Now we need to set up the jail by placing some directives in /etc/fail2ban/jail.local. Use your discretion on the values of maxretry, findtime, and bantime, bearing in mind that you’re either inheriting or overriding defaults that may or may not be set in the primary jail.conf in the same path. Distributions seemed to differ in their packaging, so plan to verify and test your settings rigorously to make sure you get the behavior you expect.
As for me, I wanted fail2ban to integrate for an hour, and ban offenders for 24 hours. (This may likely get tweaked in the future depending on how it performs.) On my Ubuntu test environment, jail.local got:
[wordpress] enabled = true port = http,https filter = wordpress logpath = /var/log/auth.log findtime = 3600 bantime = 86400
While in contrast, on CentOS production, jail.local got:
[wordpress] enabled = true filter = wordpress logpath = /var/log/secure findtime = 3600 bantime = 86400 action = iptables-multiport[name=wordpress,port="80,443"]
In both cases a default maxretry value of 3 came from upstream. Note the difference of logpath corresponding to each distribution’s variation of LOG_AUTHPRIV as discussed earlier. The other difference concerns the action. Ubuntu’s packaging of fail2ban’s primary jail.conf defines some macros for default actions so that they don’t have to be restated here. CentOS’ does not, hence we have to make action explicit.
Once you put these changes in place, either bounce the fail2ban service or issue sudo fail2ban-client reload to force it to reload its configurations.
Results
These countermeasures have been working basically as expected so far, in less than a week of operation. The pingback error trap has shown the greater effectiveness of the two types. Pingback attackers were hitting me at high frequency from just a handful of IP addresses, making themselves easy to catch. That activity now gets cut off at 3 attempts within minutes of activating the jail.

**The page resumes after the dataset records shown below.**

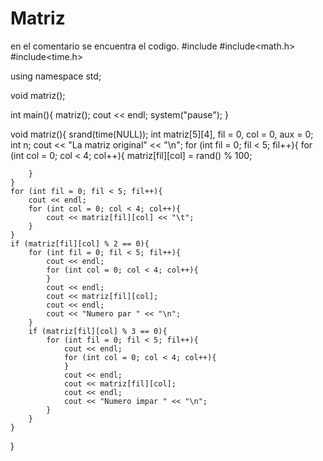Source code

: # Matriz
en el comentario se encuentra el codigo.
#include<iostream>
#include<math.h>
#include<time.h>

using namespace std;


void matriz();


int main(){
	matriz();
	cout << endl;
	system("pause");
}

void matriz(){
	srand(time(NULL));
	int matriz[5][4], fil = 0, col = 0, aux = 0;
	int n;
	cout << "La matriz original" << "\n";
	for (int fil = 0; fil < 5; fil++){
		for (int col = 0; col < 4; col++){
			matriz[fil][col] = rand() % 100;

		}
	}
	for (int fil = 0; fil < 5; fil++){
		cout << endl;
		for (int col = 0; col < 4; col++){
			cout << matriz[fil][col] << "\t";
		}
	}
	if (matriz[fil][col] % 2 == 0){
		for (int fil = 0; fil < 5; fil++){
			cout << endl;
			for (int col = 0; col < 4; col++){
			}
			cout << endl;
			cout << matriz[fil][col];
			cout << endl;
			cout << "Numero par " << "\n";
		}
		if (matriz[fil][col] % 3 == 0){
			for (int fil = 0; fil < 5; fil++){
				cout << endl;
				for (int col = 0; col < 4; col++){
				}
				cout << endl;
				cout << matriz[fil][col];
				cout << endl;
				cout << "Numero impar " << "\n";
			}
		}
	}
}
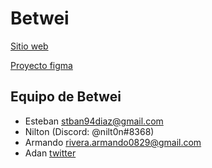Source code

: # Betwei

[Sitio web](https://betwei.vercel.app/)

[Proyecto figma](https://www.figma.com/file/bmd3mpXCXFVfFg7nrfSmcM/betWei?node-id=61%3A738)

## Equipo de Betwei
- Esteban stban94diaz@gmail.com
- Nilton (Discord: @nilt0n#8368)
- Armando rivera.armando0829@gmail.com
- Adan [twitter](https://twitter.com/AdanUriPlata)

The authentication dictionary attack, however, appears to arrive from a myriad of IP addresses, a different host each attempt. This interprets to the attack traffic originating from a massive botnet or nets or just consisting of scans from random attackers on the internet at large. At any rate fail2ban isn’t made to counter such a distributed attack. It catches the failures but no individual IP address ever exceeds maxretry, over the integration period I’m using anyway. But this was the smaller fraction of xmlrpc.php attack traffic.

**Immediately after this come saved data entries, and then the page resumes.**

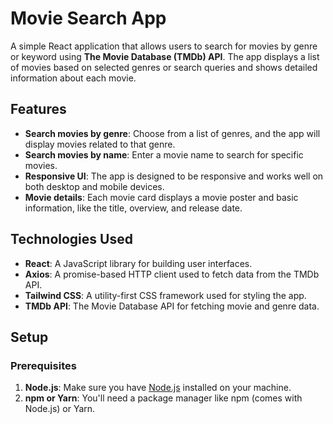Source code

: # Movie Search App

A simple React application that allows users to search for movies by genre or keyword using **The Movie Database (TMDb) API**. The app displays a list of movies based on selected genres or search queries and shows detailed information about each movie.

## Features

- **Search movies by genre**: Choose from a list of genres, and the app will display movies related to that genre.
- **Search movies by name**: Enter a movie name to search for specific movies.
- **Responsive UI**: The app is designed to be responsive and works well on both desktop and mobile devices.
- **Movie details**: Each movie card displays a movie poster and basic information, like the title, overview, and release date.

## Technologies Used

- **React**: A JavaScript library for building user interfaces.
- **Axios**: A promise-based HTTP client used to fetch data from the TMDb API.
- **Tailwind CSS**: A utility-first CSS framework used for styling the app.
- **TMDb API**: The Movie Database API for fetching movie and genre data.

## Setup

### Prerequisites

1. **Node.js**: Make sure you have [Node.js](https://nodejs.org/) installed on your machine.
2. **npm or Yarn**: You'll need a package manager like npm (comes with Node.js) or Yarn.
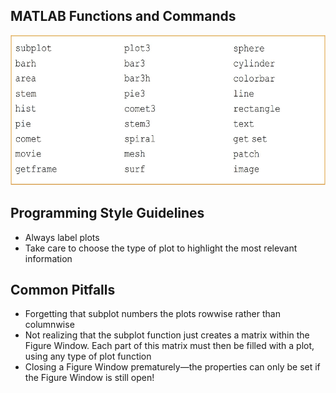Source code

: ## MATLAB Functions and Commands
<div align=center><img width="513" height="240" src="figures/plot_functions.jpg"/></div>


## Programming Style Guidelines
+ Always label plots
+ Take care to choose the type of plot to highlight the most relevant information

## Common Pitfalls
+ Forgetting that subplot numbers the plots rowwise rather than columnwise
+ Not realizing that the subplot function just creates a matrix within the Figure Window. Each part of this matrix must then be filled with a plot, using any type of plot function
+ Closing a Figure Window prematurely—the properties can only be set if the Figure Window is still open!
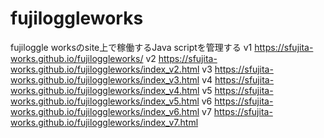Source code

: # fujiloggleworks
fujiloggle worksのsite上で稼働するJava scriptを管理する
v1 https://sfujita-works.github.io/fujiloggleworks/
v2 https://sfujita-works.github.io/fujiloggleworks/index_v2.html
v3 https://sfujita-works.github.io/fujiloggleworks/index_v3.html
v4 https://sfujita-works.github.io/fujiloggleworks/index_v4.html
v5 https://sfujita-works.github.io/fujiloggleworks/index_v5.html
v6 https://sfujita-works.github.io/fujiloggleworks/index_v6.html
v7 https://sfujita-works.github.io/fujiloggleworks/index_v7.html
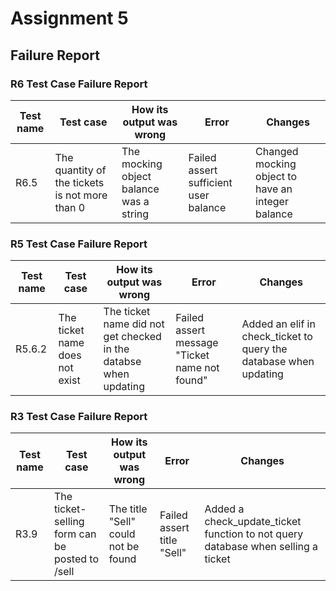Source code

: # Assignment 5

## Failure Report

### R6 Test Case Failure Report

| Test name | Test case                                      | How its output was wrong                | Error                                 | Changes                                           |
|-----------|------------------------------------------------|-----------------------------------------|---------------------------------------|---------------------------------------------------|
| R6.5      | The quantity of the tickets is not more than 0 | The mocking object balance was a string | Failed assert sufficient user balance | Changed mocking object to have an integer balance |

### R5 Test Case Failure Report

| Test name | Test case                                      | How its output was wrong                | Error                                 | Changes                                           |
|-----------|------------------------------------------------|-----------------------------------------|---------------------------------------|---------------------------------------------------|
| R5.6.2    | The ticket name does not exist | The ticket name did not get checked in the databse when updating | Failed assert message "Ticket name not found" | Added an elif in check_ticket to query the database when updating |

### R3 Test Case Failure Report

| Test name | Test case                                      | How its output was wrong                | Error                                 | Changes                                           |
|-----------|------------------------------------------------|-----------------------------------------|---------------------------------------|---------------------------------------------------|
| R3.9    | The ticket-selling form can be posted to /sell | The title "Sell" could not be found | Failed assert title "Sell" | Added a check_update_ticket function to not query database when selling a ticket |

The test I’m interested in will be to watch what happens to this chart in the coming months:
I expect to see served xmlrpc.php traffic drop back down to the tiny fraction of page views at which it stood before these waves of attacks got underway. I’ll report back in a month or two.
Resources
SAOTN: Huge increase in WordPress xmlrpc.php POST requests
Sucuri: More Than 162,000 WordPress Sites Used for Distributed Denial of Service Attack
why need fail2ban? just use free plugin??
https://wordpress.org/plugins/disable-xml-rpc-littlebizzy/
Because that plugin is a blunt object that disables the XML-RPC service completely for both abusers and legitimate users, while my technique is more surgical and cuts off abuse while maintaining the listener available for valid requests like pingbacks. But to be honest, I deploy the plugin you referenced to shut XML-RPC completely off for customers all the time, particularly for those without shell access. Pingbacks and such were a nice idea that pretty much are now de facto deprecated because spam and abuse forced everyone to shut them off, and I rarely get them anymore. In turn prospective attackers have shifted focused to REST API endpoints now. REST will be the future transport vector of a severe worm of some kind infecting WordPress core or a widely deployed plugin, watch.